**INPUT FOR THIS TASK**
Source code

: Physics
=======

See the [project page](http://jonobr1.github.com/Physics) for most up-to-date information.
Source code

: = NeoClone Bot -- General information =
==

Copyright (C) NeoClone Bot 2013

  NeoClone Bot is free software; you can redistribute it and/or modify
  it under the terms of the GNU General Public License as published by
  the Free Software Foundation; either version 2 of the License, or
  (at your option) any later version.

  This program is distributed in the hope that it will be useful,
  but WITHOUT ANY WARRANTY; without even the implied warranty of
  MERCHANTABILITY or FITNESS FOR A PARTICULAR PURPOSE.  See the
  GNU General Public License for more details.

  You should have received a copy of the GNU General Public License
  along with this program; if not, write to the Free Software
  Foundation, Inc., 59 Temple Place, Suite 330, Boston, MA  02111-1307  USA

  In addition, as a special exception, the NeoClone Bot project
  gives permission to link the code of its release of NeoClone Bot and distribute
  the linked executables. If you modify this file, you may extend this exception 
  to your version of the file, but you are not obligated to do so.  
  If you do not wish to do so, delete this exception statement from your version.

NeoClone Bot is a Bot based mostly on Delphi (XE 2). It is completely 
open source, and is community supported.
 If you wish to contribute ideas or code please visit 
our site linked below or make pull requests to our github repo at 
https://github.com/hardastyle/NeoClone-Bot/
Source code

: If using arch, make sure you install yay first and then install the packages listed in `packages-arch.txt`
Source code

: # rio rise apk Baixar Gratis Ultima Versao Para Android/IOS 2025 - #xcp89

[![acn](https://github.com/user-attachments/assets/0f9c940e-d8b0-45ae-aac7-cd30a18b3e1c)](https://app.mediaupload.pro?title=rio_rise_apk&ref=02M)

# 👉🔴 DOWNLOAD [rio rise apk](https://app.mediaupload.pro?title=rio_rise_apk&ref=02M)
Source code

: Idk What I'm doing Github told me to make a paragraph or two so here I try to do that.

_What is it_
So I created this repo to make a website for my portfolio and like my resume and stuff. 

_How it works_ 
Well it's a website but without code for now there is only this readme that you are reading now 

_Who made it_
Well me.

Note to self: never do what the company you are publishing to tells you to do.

**AIM OF THE EXERCISE**
Write out every line of the preceding listing that contains "file".

**EXPECTED ANSWER**
  the linked executables. If you modify this file, you may extend this exception 
  to your version of the file, but you are not obligated to do so.  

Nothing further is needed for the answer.